» AIM OF THE TASK:
Return the listing in full. Keep every word as it stands.

» RECORDS FOR THE EXERCISE:
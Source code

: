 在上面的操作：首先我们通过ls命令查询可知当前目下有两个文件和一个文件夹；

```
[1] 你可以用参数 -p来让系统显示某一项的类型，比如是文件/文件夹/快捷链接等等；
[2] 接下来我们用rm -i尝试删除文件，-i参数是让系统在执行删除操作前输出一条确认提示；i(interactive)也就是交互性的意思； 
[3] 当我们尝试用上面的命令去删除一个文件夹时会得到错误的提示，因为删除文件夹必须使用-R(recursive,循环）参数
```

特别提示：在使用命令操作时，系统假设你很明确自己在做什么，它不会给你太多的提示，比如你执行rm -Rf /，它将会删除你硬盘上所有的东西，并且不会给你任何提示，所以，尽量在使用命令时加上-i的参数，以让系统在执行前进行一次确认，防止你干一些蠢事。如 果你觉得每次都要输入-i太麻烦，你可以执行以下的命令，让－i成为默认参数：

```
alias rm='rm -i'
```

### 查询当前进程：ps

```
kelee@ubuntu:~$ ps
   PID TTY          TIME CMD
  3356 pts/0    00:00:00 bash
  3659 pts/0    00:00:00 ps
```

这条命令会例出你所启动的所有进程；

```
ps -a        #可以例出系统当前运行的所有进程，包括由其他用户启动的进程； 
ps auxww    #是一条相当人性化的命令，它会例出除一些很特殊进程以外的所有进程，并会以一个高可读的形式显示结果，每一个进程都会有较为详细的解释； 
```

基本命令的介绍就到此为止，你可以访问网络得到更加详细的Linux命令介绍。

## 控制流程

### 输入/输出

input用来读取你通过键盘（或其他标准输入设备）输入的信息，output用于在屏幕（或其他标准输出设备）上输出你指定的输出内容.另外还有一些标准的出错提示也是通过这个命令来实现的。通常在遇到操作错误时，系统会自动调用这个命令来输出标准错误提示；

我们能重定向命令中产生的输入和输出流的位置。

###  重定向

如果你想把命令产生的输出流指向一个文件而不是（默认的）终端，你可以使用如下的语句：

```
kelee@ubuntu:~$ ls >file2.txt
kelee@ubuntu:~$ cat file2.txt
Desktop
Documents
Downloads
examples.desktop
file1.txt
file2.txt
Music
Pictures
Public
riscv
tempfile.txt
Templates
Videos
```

» SOLUTION:
Source code

: 在上面的操作：首先我们通过ls命令查询可知当前目下有两个文件和一个文件夹；

```
[1] 你可以用参数 -p来让系统显示某一项的类型，比如是文件/文件夹/快捷链接等等；
[2] 接下来我们用rm -i尝试删除文件，-i参数是让系统在执行删除操作前输出一条确认提示；i(interactive)也就是交互性的意思； 
[3] 当我们尝试用上面的命令去删除一个文件夹时会得到错误的提示，因为删除文件夹必须使用-R(recursive,循环）参数
```

特别提示：在使用命令操作时，系统假设你很明确自己在做什么，它不会给你太多的提示，比如你执行rm -Rf /，它将会删除你硬盘上所有的东西，并且不会给你任何提示，所以，尽量在使用命令时加上-i的参数，以让系统在执行前进行一次确认，防止你干一些蠢事。如 果你觉得每次都要输入-i太麻烦，你可以执行以下的命令，让－i成为默认参数：

```
alias rm='rm -i'
```

### 查询当前进程：ps

```
kelee@ubuntu:~$ ps
   PID TTY          TIME CMD
  3356 pts/0    00:00:00 bash
  3659 pts/0    00:00:00 ps
```

这条命令会例出你所启动的所有进程；

```
ps -a        #可以例出系统当前运行的所有进程，包括由其他用户启动的进程； 
ps auxww    #是一条相当人性化的命令，它会例出除一些很特殊进程以外的所有进程，并会以一个高可读的形式显示结果，每一个进程都会有较为详细的解释； 
```

基本命令的介绍就到此为止，你可以访问网络得到更加详细的Linux命令介绍。

## 控制流程

### 输入/输出

input用来读取你通过键盘（或其他标准输入设备）输入的信息，output用于在屏幕（或其他标准输出设备）上输出你指定的输出内容.另外还有一些标准的出错提示也是通过这个命令来实现的。通常在遇到操作错误时，系统会自动调用这个命令来输出标准错误提示；

我们能重定向命令中产生的输入和输出流的位置。

###  重定向

如果你想把命令产生的输出流指向一个文件而不是（默认的）终端，你可以使用如下的语句：

```
kelee@ubuntu:~$ ls >file2.txt
kelee@ubuntu:~$ cat file2.txt
Desktop
Documents
Downloads
examples.desktop
file1.txt
file2.txt
Music
Pictures
Public
riscv
tempfile.txt
Templates
Videos
```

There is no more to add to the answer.